O trabalho do BIG-IP Zero Trust Access (antigo BIG-IP APM - Access Policy Manager) depois da autenticação é continuar autenticando por você, e o capítulo de Single Sign-On Methods define exatamente oito jeitos de fazer isso: HTTP Basic, NTLMv1, NTLMv2, Kerberos com delegação restrita, Form Based, Forms - Client Initiated, OAuth Bearer e SAML. Esta ferramenta renderiza cada um como um cartão com seu mecanismo, seu encanamento de credenciais, seus pré-requisitos e suas peculiaridades, tudo condensado fielmente do capítulo e dos guias específicos de cada método.

O veredito em cada cartão é o próprio parágrafo de raio de explosão do capítulo, e ele é a manchete operacional: um objeto SSO mal configurado de HTTP Basic, NTLMv1, NTLMv2, Kerberos, OAuth Bearer ou SAML pode desabilitar o SSO de todos os métodos de autenticação naquela sessão do usuário. Form Based e Forms - Client Initiated são os únicos dois métodos que não são desabilitados quando o objeto de outro método quebra. Uma configuração Kerberos SSO ruim e toda aplicação da sessão pode perder seu SSO; uma configuração de formulário ruim e só aquela aplicação perde. Essa assimetria decide o cuidado que cada classe de objeto merece.

O cartão do Kerberos carrega a lista completa de pré-requisitos: uma conta de delegação no Active Directory por realm de servidor, seu SPN inserido como Account Name em formato SPN, o realm em maiúsculas, Resource-Based Constrained Delegation para ambientes multi-realm, e a linha do próprio manual, que vale emoldurar: o Kerberos SSO do APM não precisa nem usa um arquivo keytab. Suas portas de entrada naturais são os métodos em que a senha nunca viaja em texto claro, certificados de cliente e NTLM entre os exemplos do próprio capítulo. O NTLMv2 carrega a peculiaridade documentada de que um 401 com mais de um cabeçalho WWW-Authenticate: NTLM faz o SSO falhar, comportamento esperado segundo o manual. O Forms - Client Initiated carrega o detalhe mais engenhoso do seu desenho: o JavaScript que o APM insere atribui ao parâmetro de senha um token em vez da senha real, então a credencial nunca fica na página.

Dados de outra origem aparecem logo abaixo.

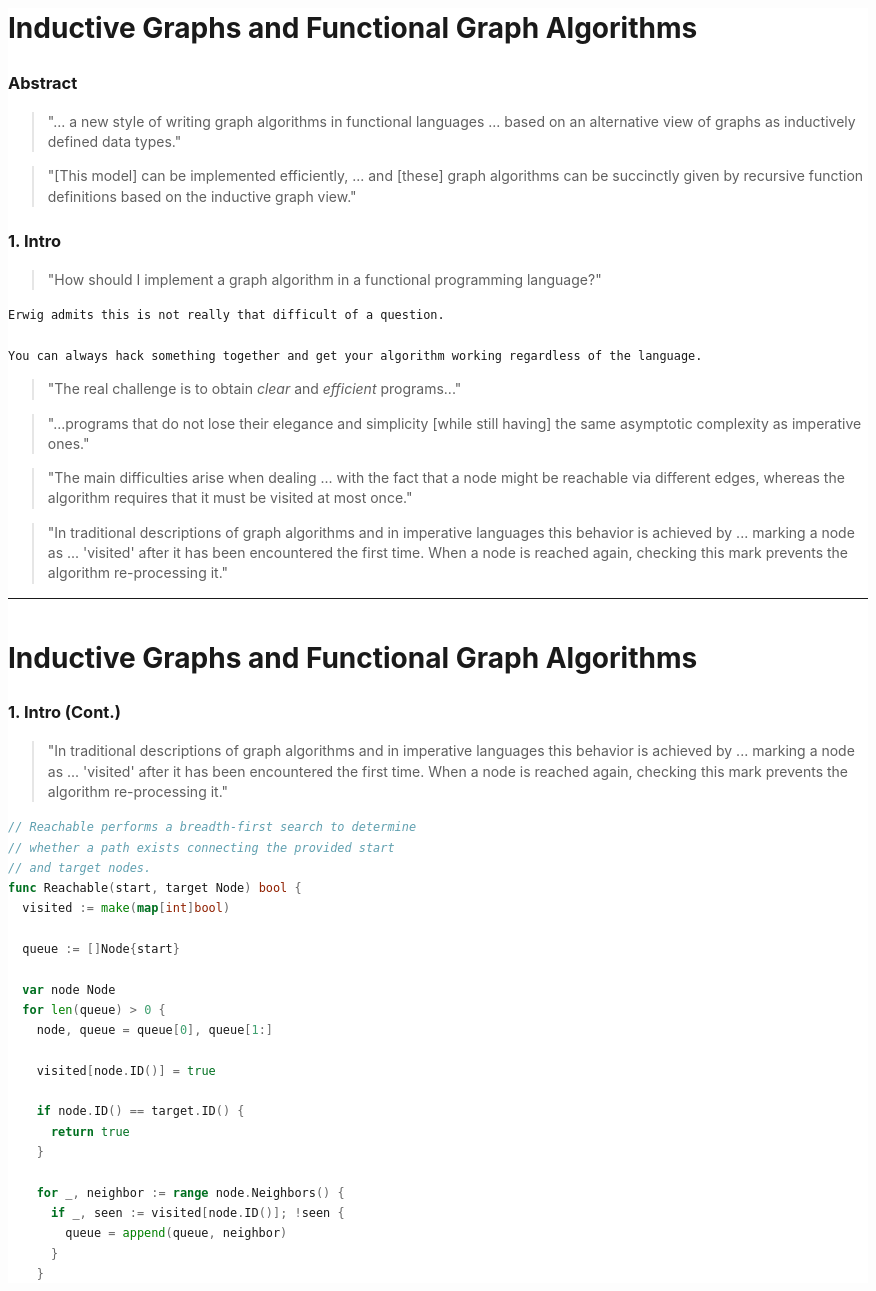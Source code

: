 # Inductive Graphs and Functional Graph Algorithms
### Abstract

> "... a new style of writing graph algorithms in functional languages ... based on an alternative view of graphs as inductively defined data types."

> "[This model] can be implemented efficiently, ... and [these] graph algorithms can be succinctly given by recursive function definitions based on the inductive graph view."

### 1. Intro

> "How should I implement a graph algorithm in a functional programming language?"

```
Erwig admits this is not really that difficult of a question.

You can always hack something together and get your algorithm working regardless of the language.
```

> "The real challenge is to obtain *clear* and *efficient* programs..."

> "...programs that do not lose their elegance and simplicity [while still having] the same asymptotic complexity as imperative ones."

> "The main difficulties arise when dealing ... with the fact that a node might be reachable via different edges, whereas the algorithm requires that it must be visited at most once."

> "In traditional descriptions of graph algorithms and in imperative languages this behavior is achieved by ... marking a node as ... 'visited' after it has been encountered the first time. When a node is reached again, checking this mark prevents the algorithm re-processing it."

---

# Inductive Graphs and Functional Graph Algorithms
### 1. Intro (Cont.)

> "In traditional descriptions of graph algorithms and in imperative languages this behavior is achieved by ... marking a node as ... 'visited' after it has been encountered the first time. When a node is reached again, checking this mark prevents the algorithm re-processing it."

```go
// Reachable performs a breadth-first search to determine
// whether a path exists connecting the provided start
// and target nodes.
func Reachable(start, target Node) bool {
  visited := make(map[int]bool)

  queue := []Node{start}

  var node Node
  for len(queue) > 0 {
    node, queue = queue[0], queue[1:]

    visited[node.ID()] = true

    if node.ID() == target.ID() {
      return true
    }

    for _, neighbor := range node.Neighbors() {
      if _, seen := visited[node.ID()]; !seen {
        queue = append(queue, neighbor)
      }
    }
```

A nota de encanamento em cada consulta amarra os métodos à maquinaria: agentes da access policy populam as variáveis de sessão que o SSO consome, sendo a fiação clássica uma Logon Page seguida de SSO Credential Mapping, alimentando session.logon.last.* em session.sso.token.last.*.

Tudo roda localmente; nada do que você digita sai da página.